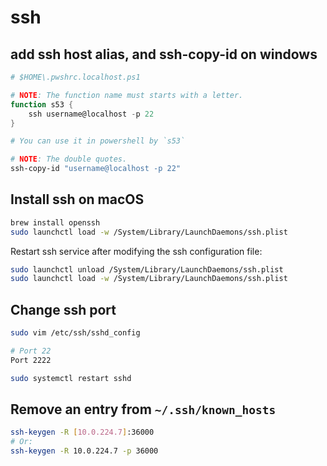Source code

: # ssh

## add ssh host alias, and ssh-copy-id on windows

```powershell
# $HOME\.pwshrc.localhost.ps1

# NOTE: The function name must starts with a letter.
function s53 {
    ssh username@localhost -p 22
}

# You can use it in powershell by `s53`
```

```powershell
# NOTE: The double quotes.
ssh-copy-id "username@localhost -p 22"
```

## Install ssh on macOS

```bash
brew install openssh
sudo launchctl load -w /System/Library/LaunchDaemons/ssh.plist
```

Restart ssh service after modifying the ssh configuration file:

```bash
sudo launchctl unload /System/Library/LaunchDaemons/ssh.plist
sudo launchctl load -w /System/Library/LaunchDaemons/ssh.plist
```

## Change ssh port

```bash
sudo vim /etc/ssh/sshd_config

# Port 22
Port 2222

sudo systemctl restart sshd
```

## Remove an entry from `~/.ssh/known_hosts`

```bash
ssh-keygen -R [10.0.224.7]:36000
# Or:
ssh-keygen -R 10.0.224.7 -p 36000
```
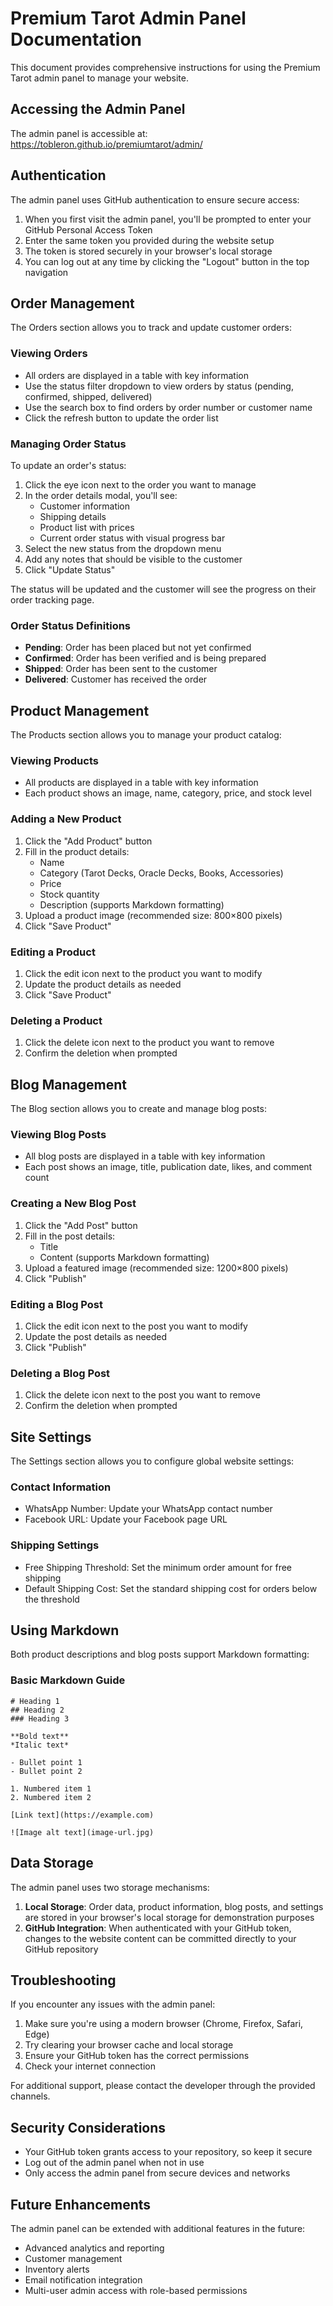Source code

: # Premium Tarot Admin Panel Documentation

This document provides comprehensive instructions for using the Premium Tarot admin panel to manage your website.

## Accessing the Admin Panel

The admin panel is accessible at: https://tobleron.github.io/premiumtarot/admin/

## Authentication

The admin panel uses GitHub authentication to ensure secure access:

1. When you first visit the admin panel, you'll be prompted to enter your GitHub Personal Access Token
2. Enter the same token you provided during the website setup
3. The token is stored securely in your browser's local storage
4. You can log out at any time by clicking the "Logout" button in the top navigation

## Order Management

The Orders section allows you to track and update customer orders:

### Viewing Orders

- All orders are displayed in a table with key information
- Use the status filter dropdown to view orders by status (pending, confirmed, shipped, delivered)
- Use the search box to find orders by order number or customer name
- Click the refresh button to update the order list

### Managing Order Status

To update an order's status:

1. Click the eye icon next to the order you want to manage
2. In the order details modal, you'll see:
   - Customer information
   - Shipping details
   - Product list with prices
   - Current order status with visual progress bar
3. Select the new status from the dropdown menu
4. Add any notes that should be visible to the customer
5. Click "Update Status"

The status will be updated and the customer will see the progress on their order tracking page.

### Order Status Definitions

- **Pending**: Order has been placed but not yet confirmed
- **Confirmed**: Order has been verified and is being prepared
- **Shipped**: Order has been sent to the customer
- **Delivered**: Customer has received the order

## Product Management

The Products section allows you to manage your product catalog:

### Viewing Products

- All products are displayed in a table with key information
- Each product shows an image, name, category, price, and stock level

### Adding a New Product

1. Click the "Add Product" button
2. Fill in the product details:
   - Name
   - Category (Tarot Decks, Oracle Decks, Books, Accessories)
   - Price
   - Stock quantity
   - Description (supports Markdown formatting)
3. Upload a product image (recommended size: 800×800 pixels)
4. Click "Save Product"

### Editing a Product

1. Click the edit icon next to the product you want to modify
2. Update the product details as needed
3. Click "Save Product"

### Deleting a Product

1. Click the delete icon next to the product you want to remove
2. Confirm the deletion when prompted

## Blog Management

The Blog section allows you to create and manage blog posts:

### Viewing Blog Posts

- All blog posts are displayed in a table with key information
- Each post shows an image, title, publication date, likes, and comment count

### Creating a New Blog Post

1. Click the "Add Post" button
2. Fill in the post details:
   - Title
   - Content (supports Markdown formatting)
3. Upload a featured image (recommended size: 1200×800 pixels)
4. Click "Publish"

### Editing a Blog Post

1. Click the edit icon next to the post you want to modify
2. Update the post details as needed
3. Click "Publish"

### Deleting a Blog Post

1. Click the delete icon next to the post you want to remove
2. Confirm the deletion when prompted

## Site Settings

The Settings section allows you to configure global website settings:

### Contact Information

- WhatsApp Number: Update your WhatsApp contact number
- Facebook URL: Update your Facebook page URL

### Shipping Settings

- Free Shipping Threshold: Set the minimum order amount for free shipping
- Default Shipping Cost: Set the standard shipping cost for orders below the threshold

## Using Markdown

Both product descriptions and blog posts support Markdown formatting:

### Basic Markdown Guide

```
# Heading 1
## Heading 2
### Heading 3

**Bold text**
*Italic text*

- Bullet point 1
- Bullet point 2

1. Numbered item 1
2. Numbered item 2

[Link text](https://example.com)

![Image alt text](image-url.jpg)
```

## Data Storage

The admin panel uses two storage mechanisms:

1. **Local Storage**: Order data, product information, blog posts, and settings are stored in your browser's local storage for demonstration purposes
2. **GitHub Integration**: When authenticated with your GitHub token, changes to the website content can be committed directly to your GitHub repository

## Troubleshooting

If you encounter any issues with the admin panel:

1. Make sure you're using a modern browser (Chrome, Firefox, Safari, Edge)
2. Try clearing your browser cache and local storage
3. Ensure your GitHub token has the correct permissions
4. Check your internet connection

For additional support, please contact the developer through the provided channels.

## Security Considerations

- Your GitHub token grants access to your repository, so keep it secure
- Log out of the admin panel when not in use
- Only access the admin panel from secure devices and networks

## Future Enhancements

The admin panel can be extended with additional features in the future:

- Advanced analytics and reporting
- Customer management
- Inventory alerts
- Email notification integration
- Multi-user admin access with role-based permissions

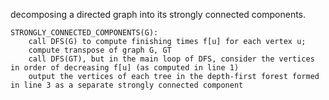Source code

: decomposing a directed graph into its strongly connected components.

```
STRONGLY_CONNECTED_COMPONENTS(G):
    call DFS(G) to compute finishing times f[u] for each vertex u;
    compute transpose of graph G, GT
    call DFS(GT), but in the main loop of DFS, consider the vertices
in order of decreasing f[u] (as computed in line 1)
    output the vertices of each tree in the depth-first forest formed in line 3 as a separate strongly connected component
```
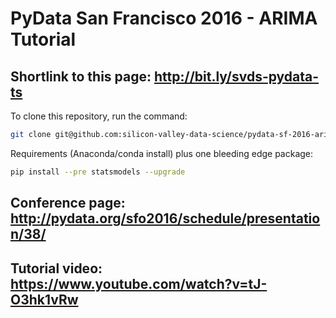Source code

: # PyData San Francisco 2016 - ARIMA Tutorial

## Shortlink to this page: http://bit.ly/svds-pydata-ts

To clone this repository, run the command:
```bash
git clone git@github.com:silicon-valley-data-science/pydata-sf-2016-arima-tutorial.git
```

Requirements (Anaconda/conda install) plus one bleeding edge package:
```bash
pip install --pre statsmodels --upgrade
```

## Conference page: http://pydata.org/sfo2016/schedule/presentation/38/

## Tutorial video: https://www.youtube.com/watch?v=tJ-O3hk1vRw
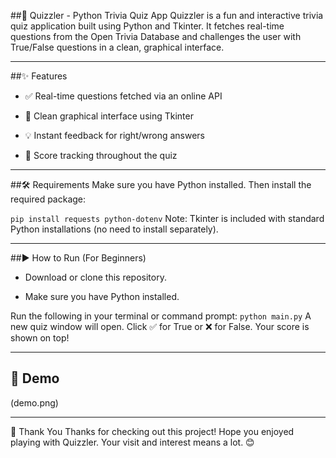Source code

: ##🧠 Quizzler - Python Trivia Quiz App
Quizzler is a fun and interactive trivia quiz application built using Python and Tkinter. It fetches real-time questions from the Open Trivia Database and challenges the user with True/False questions in a clean, graphical interface.

---

##✨ Features
- ✅ Real-time questions fetched via an online API

- 🎨 Clean graphical interface using Tkinter

- 💡 Instant feedback for right/wrong answers

- 🧾 Score tracking throughout the quiz

---

##🛠 Requirements
Make sure you have Python installed. Then install the required package:

```pip install requests python-dotenv```
Note: Tkinter is included with standard Python installations (no need to install separately).

----

##▶️ How to Run (For Beginners)
- Download or clone this repository.

- Make sure you have Python installed.

Run the following in your terminal or command prompt:
```python main.py```
A new quiz window will open. Click ✅ for True or ❌ for False. Your score is shown on top!

---

## 📸 Demo
(demo.png)

----

🙏 Thank You
Thanks for checking out this project! Hope you enjoyed playing with Quizzler. Your visit and interest means a lot. 😊
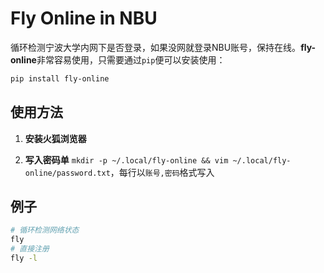 # Fly Online in NBU
循环检测宁波大学内网下是否登录，如果没网就登录NBU账号，保持在线。**fly-online**非常容易使用，只需要通过`pip`便可以安装使用：

```bash
pip install fly-online
```

## 使用方法
1. **安装火狐浏览器**

2. **写入密码单** `mkdir -p ~/.local/fly-online && vim ~/.local/fly-online/password.txt`，每行以`账号,密码`格式写入

## 例子

```bash
# 循环检测网络状态
fly
# 直接注册
fly -l 
```

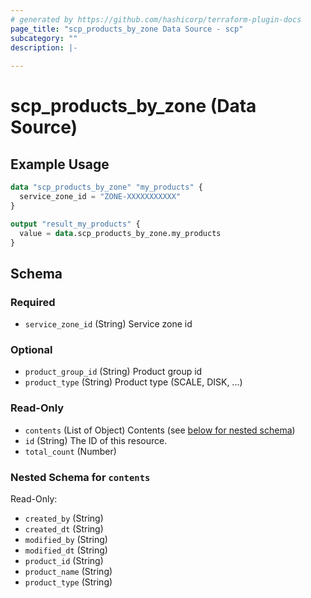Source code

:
 ```yaml
---
# generated by https://github.com/hashicorp/terraform-plugin-docs
page_title: "scp_products_by_zone Data Source - scp"
subcategory: ""
description: |-
  
---
```


# scp_products_by_zone (Data Source)



## Example Usage

```terraform
data "scp_products_by_zone" "my_products" {
  service_zone_id = "ZONE-XXXXXXXXXXX"
}

output "result_my_products" {
  value = data.scp_products_by_zone.my_products
}
```

<!-- schema generated by tfplugindocs -->
## Schema

### Required

- `service_zone_id` (String) Service zone id

### Optional

- `product_group_id` (String) Product group id
- `product_type` (String) Product type (SCALE, DISK, ...)

### Read-Only

- `contents` (List of Object) Contents (see [below for nested schema](#nestedatt--contents))
- `id` (String) The ID of this resource.
- `total_count` (Number)

<a id="nestedatt--contents"></a>
### Nested Schema for `contents`

Read-Only:

- `created_by` (String)
- `created_dt` (String)
- `modified_by` (String)
- `modified_dt` (String)
- `product_id` (String)
- `product_name` (String)
- `product_type` (String)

## Directions
Retyping should start at the first line of the data above and stop after the line with "1. When you", and no picture should be included.

## Response
Source code

: # ssh

## add ssh host alias, and ssh-copy-id on windows

```powershell
# $HOME\.pwshrc.localhost.ps1

# NOTE: The function name must starts with a letter.
function s53 {
    ssh username@localhost -p 22
}

# You can use it in powershell by `s53`
```

```powershell
# NOTE: The double quotes.
ssh-copy-id "username@localhost -p 22"
```

## Install ssh on macOS

```bash
brew install openssh
sudo launchctl load -w /System/Library/LaunchDaemons/ssh.plist
```

Restart ssh service after modifying the ssh configuration file:

```bash
sudo launchctl unload /System/Library/LaunchDaemons/ssh.plist
sudo launchctl load -w /System/Library/LaunchDaemons/ssh.plist
```

## Change ssh port

```bash
sudo vim /etc/ssh/sshd_config

# Port 22
Port 2222

sudo systemctl restart sshd
```

## Remove an entry from `~/.ssh/known_hosts`

```bash
ssh-keygen -R [10.0.224.7]:36000
# Or:
ssh-keygen -R 10.0.224.7 -p 36000
```
Source code

: # Premium Tarot Admin Panel Documentation

This document provides comprehensive instructions for using the Premium Tarot admin panel to manage your website.

## Accessing the Admin Panel

The admin panel is accessible at: https://tobleron.github.io/premiumtarot/admin/

## Authentication

The admin panel uses GitHub authentication to ensure secure access:

1. When you first visit the admin panel, you'll be prompted to enter your GitHub Personal Access Token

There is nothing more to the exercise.